This repository contains the miRNA Analysis Pipeline, developed to analyze publicly available NGS datasets (miRNA-seq) for various cancer types. The workflow is implemented using automated scripts and R packages for preprocessing, differential expression analysis, meta-analysis, and functional analysis.
-
Preprocessing and Alignment
- The script
mirna.sh
performs the following tasks:- Quality check of raw reads using FastQC.
- Trimming of adapters and low-quality bases using fastp or similar tools.

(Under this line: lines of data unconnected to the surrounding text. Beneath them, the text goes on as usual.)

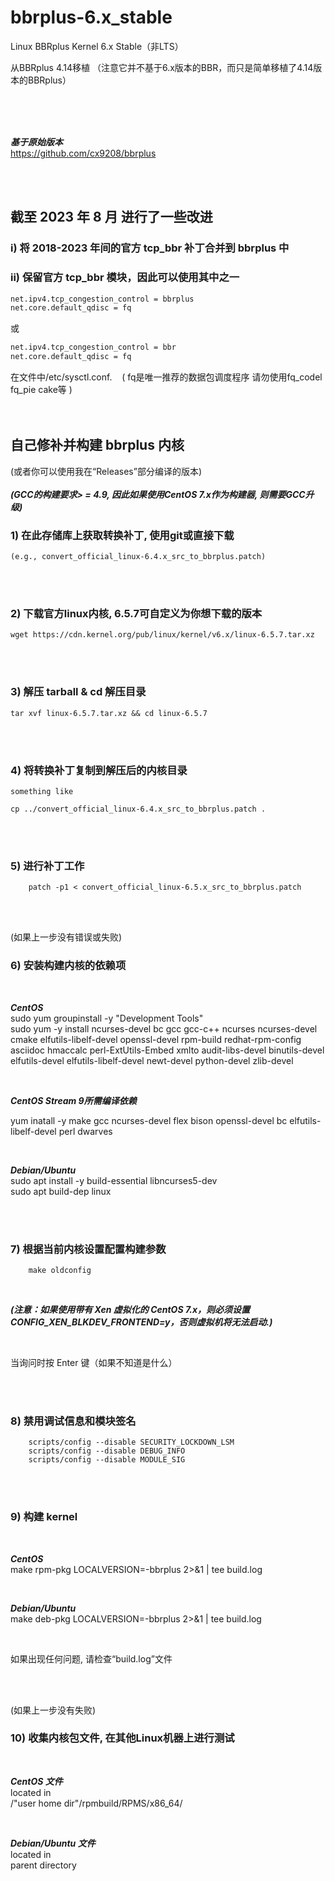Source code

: # bbrplus-6.x_stable
Linux BBRplus Kernel 6.x Stable（非LTS）

从BBRplus 4.14移植 （注意它并不基于6.x版本的BBR，而只是简单移植了4.14版本的BBRplus）

<br/>
<br/>
<br/>

***基于原始版本***  
https://github.com/cx9208/bbrplus 
  
<br/>
<br/> 

## 截至 2023 年 8 月 进行了一些改进

###  i) 将 2018-2023 年间的官方 tcp_bbr 补丁合并到 bbrplus 中  
###  ii) 保留官方 tcp_bbr 模块，因此可以使用其中之一  
```sh
net.ipv4.tcp_congestion_control = bbrplus
net.core.default_qdisc = fq
```
或
```sh
net.ipv4.tcp_congestion_control = bbr
net.core.default_qdisc = fq
```
在文件中/etc/sysctl.conf. &nbsp;&nbsp; ( fq是唯一推荐的数据包调度程序 请勿使用fq_codel fq_pie cake等 ) 
<br/>
<br/>
<br/>

## 自己修补并构建 bbrplus 内核
(或者你可以使用我在“Releases”部分编译的版本)   
<br/>
***(GCC的构建要求> = 4.9, 因此如果使用CentOS 7.x作为构建器, 则需要GCC升级)*** 
<br/>

### 1) 在此存储库上获取转换补丁, 使用git或直接下载
```
(e.g., convert_official_linux-6.4.x_src_to_bbrplus.patch)
```

<br/>
<br/>

### 2) 下载官方linux内核, 6.5.7可自定义为你想下载的版本
```
wget https://cdn.kernel.org/pub/linux/kernel/v6.x/linux-6.5.7.tar.xz
```

<br/>
<br/>

### 3) 解压 tarball & cd 解压目录
```
tar xvf linux-6.5.7.tar.xz && cd linux-6.5.7
```

<br/>
<br/>

### 4) 将转换补丁复制到解压后的内核目录
```
something like
```

```
cp ../convert_official_linux-6.4.x_src_to_bbrplus.patch .
```

<br/>
<br/>

### 5) 进行补丁工作
        patch -p1 < convert_official_linux-6.5.x_src_to_bbrplus.patch

<br/>
<br/>

(如果上一步没有错误或失败)
### 6) 安装构建内核的依赖项

<br/>

***CentOS***  
sudo yum groupinstall -y "Development Tools"  
sudo yum -y install ncurses-devel bc gcc gcc-c++ ncurses ncurses-devel cmake elfutils-libelf-devel openssl-devel rpm-build redhat-rpm-config asciidoc hmaccalc perl-ExtUtils-Embed xmlto audit-libs-devel binutils-devel elfutils-devel elfutils-libelf-devel newt-devel python-devel zlib-devel

<br/>

***CentOS Stream 9所需编译依赖***

yum inatall -y make gcc ncurses-devel flex bison openssl-devel bc elfutils-libelf-devel perl dwarves

<br/>

***Debian/Ubuntu***  
sudo apt install -y build-essential libncurses5-dev  
sudo apt build-dep linux

<br/>
<br/>

### 7) 根据当前内核设置配置构建参数
        make oldconfig

<br/>

***(注意：如果使用带有 Xen 虚拟化的 CentOS 7.x，则必须设置 CONFIG_XEN_BLKDEV_FRONTEND=y，否则虚拟机将无法启动.)***

<br/>

当询问时按 Enter 键（如果不知道是什么）


<br/>
<br/>

### 8) 禁用调试信息和模块签名
        scripts/config --disable SECURITY_LOCKDOWN_LSM
        scripts/config --disable DEBUG_INFO
        scripts/config --disable MODULE_SIG


<br/>
<br/>

### 9) 构建 kernel

<br/>

***CentOS***   
make rpm-pkg LOCALVERSION=-bbrplus 2>&1 | tee build.log

<br/>

***Debian/Ubuntu***  
make deb-pkg LOCALVERSION=-bbrplus 2>&1 | tee build.log

<br/>

如果出现任何问题, 请检查“build.log”文件

<br/>
<br/>

(如果上一步没有失败)
### 10) 收集内核包文件, 在其他Linux机器上进行测试

<br/>

***CentOS 文件***   
located in  
/"user home dir"/rpmbuild/RPMS/x86_64/

<br/>

***Debian/Ubuntu 文件***  
located in  
parent directory  




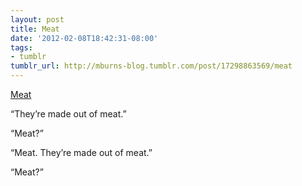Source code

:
 ```yaml
---
layout: post
title: Meat
date: '2012-02-08T18:42:31-08:00'
tags:
- tumblr
tumblr_url: http://mburns-blog.tumblr.com/post/17298863569/meat
---
```

<a href="http://www.terrybisson.com/page6/page6.html">Meat</a>

<span>&ldquo;They&rsquo;re made out of meat.&rdquo;

 &ldquo;Meat?&rdquo;

 &ldquo;Meat.  They&rsquo;re made out of meat.&rdquo;

 &ldquo;Meat?&rdquo;</span>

- Alignment of reads to the genome and read counts using miRDeep2.
- The script
-
Differential Expression Analysis
- Differential expression analysis is conducted on case vs. control datasets from six bioprojects.
- The results include:
- Log Fold Change (LFC) values.
- Standard error estimates for each miRNA.
-
Meta-Analysis
- Meta-analysis of miRNAs is conducted using the metafor package in R.
- Filtering criteria:
- miRNAs must be detected in multiple studies.
- Log Fold Change (LFC) and standard error ratio (SE) are used to refine results.
- Outputs include forest plots for selected miRNAs.
-
Functional Analysis
- Target genes of significant miRNAs are identified using tools such as miRDB.
- Gene ontology (GO) term enrichment is performed using clusterProfiler.
- GO terms are visualized with ggplot2.
- Shell Scripting: Automated preprocessing and alignment steps.
- R Packages:
DESeq2
for differential expression analysis.metafor
for meta-analysis.clusterProfiler
for functional enrichment analysis.ggplot2
for data visualization.
- Preprocessing: Quality check, trimming, and alignment.
- Differential Expression Analysis: Case vs. control comparisons for individual datasets.
- Meta-Analysis: Integration of results across multiple studies.
- Functional Analysis: GO term enrichment and visualization.